- Opening Delimiter -

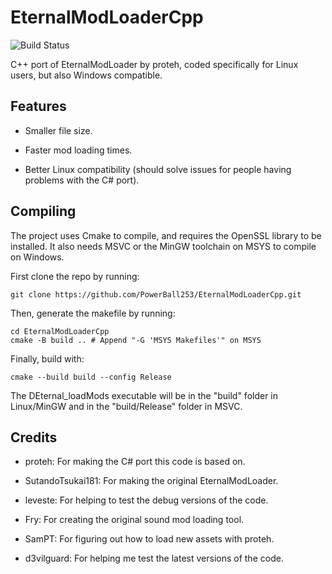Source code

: # EternalModLoaderCpp
![Build Status](https://github.com/PowerBall253/EternalModLoaderCpp/actions/workflows/test.yml/badge.svg)

C++ port of EternalModLoader by proteh, coded specifically for Linux users, but also Windows compatible.

## Features
* Smaller file size.

* Faster mod loading times.

* Better Linux compatibility (should solve issues for people having problems with the C# port).

## Compiling
The project uses Cmake to compile, and requires the OpenSSL library to be installed. It also needs MSVC or the MinGW toolchain on MSYS to compile on Windows.

First clone the repo by running:

```
git clone https://github.com/PowerBall253/EternalModLoaderCpp.git
```

Then, generate the makefile by running:
```
cd EternalModLoaderCpp
cmake -B build .. # Append "-G 'MSYS Makefiles'" on MSYS
```

Finally, build with:
```
cmake --build build --config Release
```

The DEternal_loadMods executable will be in the "build" folder in Linux/MinGW and in the "build/Release" folder in MSVC.

## Credits
* proteh: For making the C# port this code is based on.

* SutandoTsukai181: For making the original EternalModLoader.

* leveste: For helping to test the debug versions of the code.

* Fry: For creating the original sound mod loading tool.

* SamPT: For figuring out how to load new assets with proteh.

* d3vilguard: For helping me test the latest versions of the code.
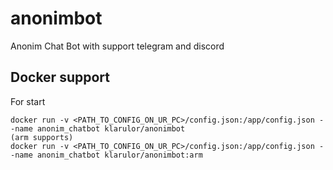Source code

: # anonimbot
 Anonim Chat Bot with support telegram and discord

 ## Docker support
 For start
 ```
docker run -v <PATH_TO_CONFIG_ON_UR_PC>/config.json:/app/config.json --name anonim_chatbot klarulor/anonimbot
(arm supports)
docker run -v <PATH_TO_CONFIG_ON_UR_PC>/config.json:/app/config.json --name anonim_chatbot klarulor/anonimbot:arm
 ```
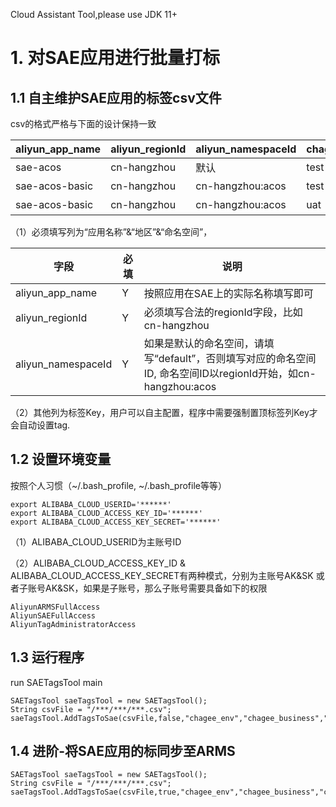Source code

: Cloud Assistant Tool,please use JDK 11+

# 1. 对SAE应用进行批量打标
## 1.1 自主维护SAE应用的标签csv文件
csv的格式严格与下面的设计保持一致

| aliyun_app_name | aliyun_regionId | aliyun_namespaceId | chagee_env | chagee_business | chagee_project |
|-----------------|-----------------|--------------------|------------|-----------------|----------------|
| sae-acos        | cn-hangzhou     | 默认                 | test       | B端              | 大促             |
| sae-acos-basic  | cn-hangzhou     | cn-hangzhou:acos               | test       | B端              | 大促             |
| sae-acos-basic  | cn-hangzhou     | cn-hangzhou:acos   | uat        | C端              | 大促             |

（1）必须填写列为“应用名称”&“地区”&“命名空间”，

| 字段      | 必填 | 说明                                                                  | 
|---------|--------|---------------------------------------------------------------------|
| aliyun_app_name     | Y  | 按照应用在SAE上的实际名称填写即可                                                  |
| aliyun_regionId        | Y  | 必须填写合法的regionId字段，比如cn-hangzhou                                     | 
| aliyun_namespaceId | Y  | 如果是默认的命名空间，请填写“default”，否则填写对应的命名空间ID, 命名空间ID以regionId开始，如cn-hangzhou:acos | 

（2）其他列为标签Key，用户可以自主配置，程序中需要强制置顶标签列Key才会自动设置tag.

## 1.2 设置环境变量
按照个人习惯（~/.bash_profile, ~/.bash_profile等等）
```
export ALIBABA_CLOUD_USERID='******'
export ALIBABA_CLOUD_ACCESS_KEY_ID='******'
export ALIBABA_CLOUD_ACCESS_KEY_SECRET='******'
```
（1）ALIBABA_CLOUD_USERID为主账号ID

（2）ALIBABA_CLOUD_ACCESS_KEY_ID & ALIBABA_CLOUD_ACCESS_KEY_SECRET有两种模式，分别为主账号AK&SK 或者子账号AK&SK，如果是子账号，那么子账号需要具备如下的权限
```
AliyunARMSFullAccess
AliyunSAEFullAccess
AliyunTagAdministratorAccess
```

## 1.3 运行程序
run SAETagsTool main
```
SAETagsTool saeTagsTool = new SAETagsTool();
String csvFile = "/***/***/***.csv";
saeTagsTool.AddTagsToSae(csvFile,false,"chagee_env","chagee_business","chagee_project");
```

## 1.4 进阶-将SAE应用的标同步至ARMS
```
SAETagsTool saeTagsTool = new SAETagsTool();
String csvFile = "/***/***/***.csv";
saeTagsTool.AddTagsToSae(csvFile,true,"chagee_env","chagee_business","chagee_project");
```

- Closing Delimiter -

Print the lines from the beginning of the records up to and including the line containing "Smaller file size.", word for word, with no pictures.

Source code

: # EternalModLoaderCpp
![Build Status](https://github.com/PowerBall253/EternalModLoaderCpp/actions/workflows/test.yml/badge.svg)

C++ port of EternalModLoader by proteh, coded specifically for Linux users, but also Windows compatible.

## Features
* Smaller file size.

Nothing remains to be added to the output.